The average selling price of a single family home in the central Okanagan last month was almost 13% higher than in December 2019.
Newly published real estate figures show that the local real estate market rose sharply in the second half of 2020 after pandemic-related unrest at the beginning of the year.
The reference price for a home in the Kelowna area was $ 746.00 last month, up 12% year over year. And a typical listing that sold in 59 days, 30% faster than a year earlier.
“Last year was a very unusual year. After an initial slowdown due to provincial government stay-at-home orders, we saw high demand in the property market after the orders were canceled, which has usually not faded even in slower months,” Kim Heizmann, president of the Association of Interior Realtors, said in a press release Thursday.
“Despite unusually high demand, the inventory of active offers remained consistently low as buyers picked up houses almost immediately after they were listed,” said Heizmann.
The reference price for a townhouse in the Kelowna area was $ 504,000 last month, up 8.4% from December 2019. For condos, the reference price last month was $ 399,000, up 5 percent year over year.

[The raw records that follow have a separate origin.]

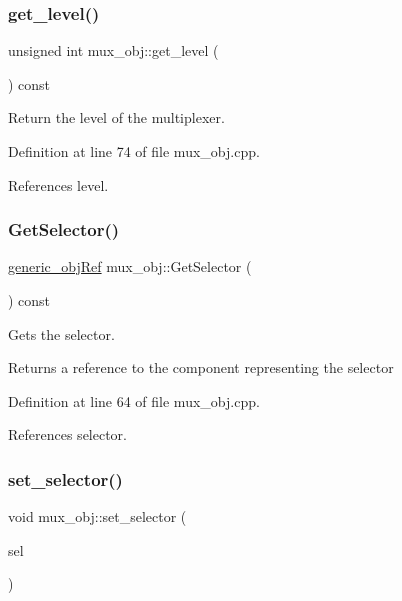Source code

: \subsubsection{\texorpdfstring{get\+\_\+level()}{get\_level()}}
{\footnotesize\ttfamily unsigned int mux\+\_\+obj\+::get\+\_\+level (\begin{DoxyParamCaption}{ }\end{DoxyParamCaption}) const}



Return the level of the multiplexer. 



Definition at line 74 of file mux\+\_\+obj.\+cpp.



References level.

\mbox{\label{classmux__obj_a317c877ec50b264b68d9adf3cecf2d84}} 
\subsubsection{\texorpdfstring{Get\+Selector()}{GetSelector()}}
{\footnotesize\ttfamily \hyperlink{generic__obj_8hpp_acb533b2ef8e0fe72e09a04d20904ca81}{generic\+\_\+obj\+Ref} mux\+\_\+obj\+::\+Get\+Selector (\begin{DoxyParamCaption}{ }\end{DoxyParamCaption}) const}



Gets the selector. 

\begin{DoxyReturn}{Returns}
a reference to the component representing the selector 
\end{DoxyReturn}


Definition at line 64 of file mux\+\_\+obj.\+cpp.



References selector.

\mbox{\label{classmux__obj_a54f02bc26c0bd5faf68aa83780e0d731}} 
\subsubsection{\texorpdfstring{set\+\_\+selector()}{set\_selector()}}
{\footnotesize\ttfamily void mux\+\_\+obj\+::set\+\_\+selector (\begin{DoxyParamCaption}\item[{const \hyperlink{generic__obj_8hpp_acb533b2ef8e0fe72e09a04d20904ca81}{generic\+\_\+obj\+Ref}}]{sel }\end{DoxyParamCaption})}



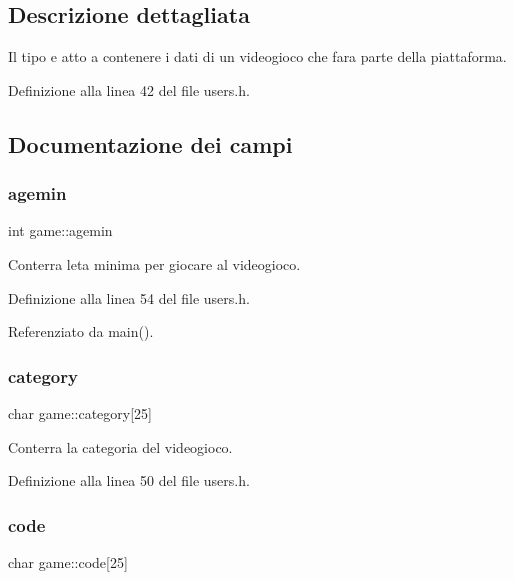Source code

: \subsection{Descrizione dettagliata}
Il tipo e\textquotesingle{} atto a contenere i dati di un videogioco che fara\textquotesingle{} parte della piattaforma. 

Definizione alla linea 42 del file users.\+h.



\subsection{Documentazione dei campi}
\mbox{\label{structgame_a998f339d815e453842cbc20c5ab34d4d}} 
\subsubsection{\texorpdfstring{agemin}{agemin}}
{\footnotesize\ttfamily int game\+::agemin}



Conterra\textquotesingle{} l\textquotesingle{}eta\textquotesingle{} minima per giocare al videogioco. 



Definizione alla linea 54 del file users.\+h.



Referenziato da main().

\mbox{\label{structgame_ab3ae261d92cc8a130d350f72d092846d}} 
\subsubsection{\texorpdfstring{category}{category}}
{\footnotesize\ttfamily char game\+::category\mbox{[}25\mbox{]}}



Conterra\textquotesingle{} la categoria del videogioco. 



Definizione alla linea 50 del file users.\+h.

\mbox{\label{structgame_aa8fa3d611dae3fe6dbf21a9a8c159f50}} 
\subsubsection{\texorpdfstring{code}{code}}
{\footnotesize\ttfamily char game\+::code\mbox{[}25\mbox{]}}



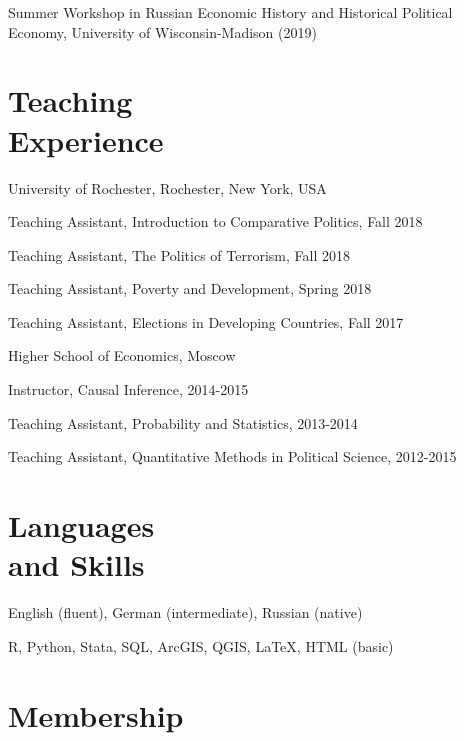 \documentclass[margin,line,12pt]{res}
\newenvironment{list1}{
  \begin{list}{\ding{113}}{%
      \setlength{\itemsep}{0in}
      \setlength{\parsep}{0in} \setlength{\parskip}{0in}
      \setlength{\topsep}{0in} \setlength{\partopsep}{0in}
      \setlength{\leftmargin}{0.17in}}}{\end{list}}
\begin{document}
\begin{resume}
 \vspace*{-4.5mm} 
 Summer Workshop in Russian Economic History and Historical Political Economy, University of Wisconsin-Madison (2019)
 

\section{\sc Teaching \\ Experience}

{University of Rochester}, Rochester, New York, USA\\
\vspace*{-.1in}
\begin{list1}
\item[] Teaching Assistant, Introduction to Comparative Politics, Fall 2018
\item[] Teaching Assistant, The Politics of Terrorism, Fall 2018
\item[] Teaching Assistant, Poverty and Development, Spring 2018
\item[] Teaching Assistant, Elections in Developing Countries, Fall 2017 
\end{list1}

\vspace{-3mm}
{Higher School of Economics, Moscow}\\
\vspace*{-.1in}
\begin{list1}
	\item[] Instructor, Causal Inference, 2014-2015
	\item[] Teaching Assistant, Probability and Statistics, 2013-2014
	\item[] Teaching Assistant, Quantitative Methods in Political Science, 2012-2015
\end{list1}

\section{\sc Languages \\ and Skills}
English (fluent), German (intermediate), Russian (native)
\vspace*{-4.5mm}

R, Python, Stata, SQL, ArcGIS, QGIS, \LaTeX , HTML (basic) 
\vspace*{-2.5mm}

\section{\sc Membership}


\end{resume}
\end{document}
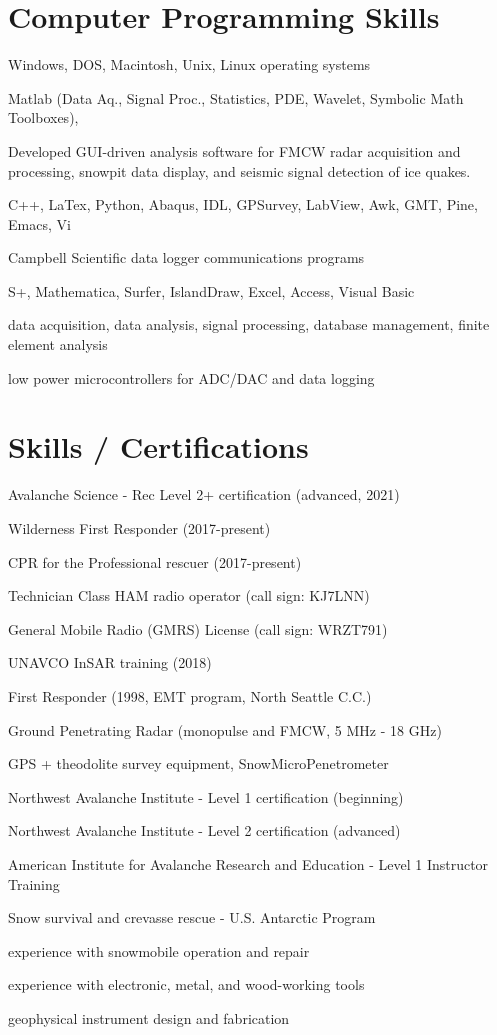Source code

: \documentclass[11pt]{article}
\renewenvironment{itemize}{
  \begin{list}{}{
    \setlength{\leftmargin}{1.5em}
    \setlength{\itemsep}{0pt}
    \setlength{\parskip}{0pt}
  }
}{
  \end{list}
}
\begin{document}
\section*{Computer Programming Skills}
\begin{itemize}
\item Windows, DOS, Macintosh, Unix, Linux operating systems
\item Matlab (Data Aq., Signal Proc., Statistics, PDE, Wavelet, Symbolic Math Toolboxes),
\item Developed GUI-driven analysis software for FMCW radar acquisition and processing, snowpit data
   display, and seismic signal detection of ice quakes.
\item C++, LaTex, Python, Abaqus, IDL, GPSurvey, LabView, Awk, GMT, Pine, Emacs, Vi
\item Campbell Scientific data logger communications programs
\item S+, Mathematica, Surfer, IslandDraw, Excel, Access, Visual Basic
\item data acquisition, data analysis, signal processing, database management, finite element analysis
\item low power microcontrollers for ADC/DAC and data logging
\end{itemize}

\section*{Skills / Certifications}
\begin{itemize}
\item Avalanche Science - Rec Level 2+ certification (advanced, 2021)
\item Wilderness First Responder (2017-present)
\item CPR for the Professional rescuer (2017-present)
\item Technician Class HAM radio operator (call sign: KJ7LNN)
\item General Mobile Radio (GMRS) License (call sign: WRZT791)
\item UNAVCO InSAR training (2018)
\item First Responder (1998, EMT program, North Seattle C.C.)
\item Ground Penetrating Radar (monopulse and FMCW, 5 MHz - 18 GHz)
\item GPS + theodolite survey equipment, SnowMicroPenetrometer
\item Northwest Avalanche Institute - Level 1 certification (beginning)
\item Northwest Avalanche Institute - Level 2 certification (advanced)
\item American Institute for Avalanche Research and Education - Level 1 Instructor Training
\item Snow survival and crevasse rescue - U.S. Antarctic Program
\item experience with snowmobile operation and repair
\item experience with electronic, metal, and wood-working tools
\item geophysical instrument design and fabrication
\end{itemize}
\end{document}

In December, 193 single-family homes were sold in the Kelowna area, up 64% from December 2019.
A sharp rise in home values since mid-2020 underscores the fact that the valuations reported in the BC assessment notices now received by homeowners are unlikely to indicate what value the property would be if it were listed now.
Between July 1, 2019 and July 1, 2020, the average single-family home in Kelowna rose only 3 percent in value, according to the BC Assessment.